RECORDS SHOWN:
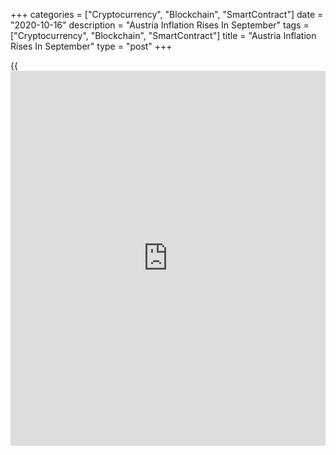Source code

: +++
categories = ["Cryptocurrency", "Blockchain", "SmartContract"]
date = "2020-10-16"
description = "Austria Inflation Rises In September"
tags = ["Cryptocurrency", "Blockchain", "SmartContract"]
title = "Austria Inflation Rises In September"
type = "post"
+++

{{<iframe id="large-banner" src="https://www.bounty.group/#slide=22.0" width="100%" height="600" scrolling="no" style="border: 0px solid rgb(216, 221, 230); border-radius: 3px;">}}

Austria's consumer price inflation rose in September, data from
Statistics Austria showed on Friday.

The consumer price index rose 1.5 percent year-on-year in September,
following a 1.4 percent increase in August.

Prices increased the most in housing, water and energy, followed by
restaurants and hotels, Statistics Austria General Director, Tobias
Thomas, said.

"Without price increases in these areas, the inflation rate in September
would have been only 0.6 percent," Thomas said.

Prices for housing, water and energy grew 2.3 percent annually in
September and restaurant and hotels gained 3.4 percent. Prices for food
and non-alcoholic beverages rose 2.9 percent.

Meanwhile, prices for transport and message transmission declined by 2.3
percent and 1.8 percent, respectively.

On a monthly basis, consumer prices rose 0.6 percent in September.

For comments and feedback [contact](https://www.playgroundfx.com/contact/): editorial@rtt[news](https://www.letsplayfx.com/blog/forex-news-website/).com

[Economic News][1]

 **What parts of the world are seeing the best (and worst) economic
performances lately? Click[here][2] to check out our [Econ Scorecard][2]
and find out! See up-to-the-moment [ranking](https://www.playgroundfx.com/blog/crypto-exchange-ranking/)s for the best and worst
performers in [GDP][3], [unemployment rate][4], [inflation][5] and much
more.**

   1. www.rtt[news](https://www.letsplayfx.com/blog/forex-news-website/).com/Content/EconomicNews.aspx
   2. www.rtt[news](https://www.letsplayfx.com/blog/forex-news-website/).com/economic-scorecard/world-rank/industrial-production/highest-performance.aspx
   3. www.rtt[news](https://www.letsplayfx.com/blog/forex-news-website/).com/economic-scorecard/world-rank/GDP/highest-performance.aspx
   4. www.rtt[news](https://www.letsplayfx.com/blog/forex-news-website/).com/economic-scorecard/world-rank/unemployment-rate/lowest-performance.aspx
   5. www.rtt[news](https://www.letsplayfx.com/blog/forex-news-website/).com/economic-scorecard/world-rank/CPI/highest-performance.aspx
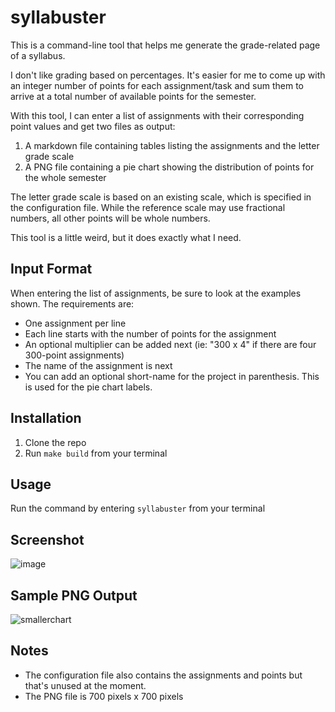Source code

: # syllabuster

This is a command-line tool that helps me generate the grade-related page of a syllabus.

I don't like grading based on percentages. It's easier for me to come up 
with an integer number of points for each assignment/task and sum them to arrive
at a total number of available points for the semester. 

With this tool, I can enter a list of assignments with their corresponding point values 
and get two files as output:

1. A markdown file containing tables listing the assignments and the letter grade scale
2. A PNG file containing a pie chart showing the distribution of points for the whole semester

The letter grade scale is based on an existing scale, which is specified in the configuration file.
While the reference scale may use fractional numbers, all other points will be whole numbers.

This tool is a little weird, but it does exactly what I need.

## Input Format

When entering the list of assignments, be sure to look at the examples shown. 
The requirements are:

* One assignment per line
* Each line starts with the number of points for the assignment
* An optional multiplier can be added next (ie: "300 x 4" if there are four 300-point assignments)
* The name of the assignment is next
* You can add an optional short-name for the project in parenthesis. This is used for the pie chart labels.

## Installation

1. Clone the repo
2. Run `make build` from your terminal

## Usage

Run the command by entering `syllabuster` from your terminal 

## Screenshot

![image](https://github.com/user-attachments/assets/a72a0ec8-8817-452a-9e11-cb59a51b9335)

## Sample PNG Output

![smallerchart](https://github.com/user-attachments/assets/eeabef41-aefd-4aab-b580-91a6137c8f50)

## Notes

* The configuration file also contains the assignments and points but that's unused at the moment.
* The PNG file is 700 pixels x 700 pixels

WHAT THIS TASK INVOLVES: In the data above, which lines lie between the line with "The consumer price" and the line with "and non-alcoholic beverages rose 2.9 percent.", inclusive? Print those lines exactly and nothing else.

ANSWER:
The consumer price index rose 1.5 percent year-on-year in September,
following a 1.4 percent increase in August.

Prices increased the most in housing, water and energy, followed by
restaurants and hotels, Statistics Austria General Director, Tobias
Thomas, said.

"Without price increases in these areas, the inflation rate in September
would have been only 0.6 percent," Thomas said.

Prices for housing, water and energy grew 2.3 percent annually in
September and restaurant and hotels gained 3.4 percent. Prices for food
and non-alcoholic beverages rose 2.9 percent.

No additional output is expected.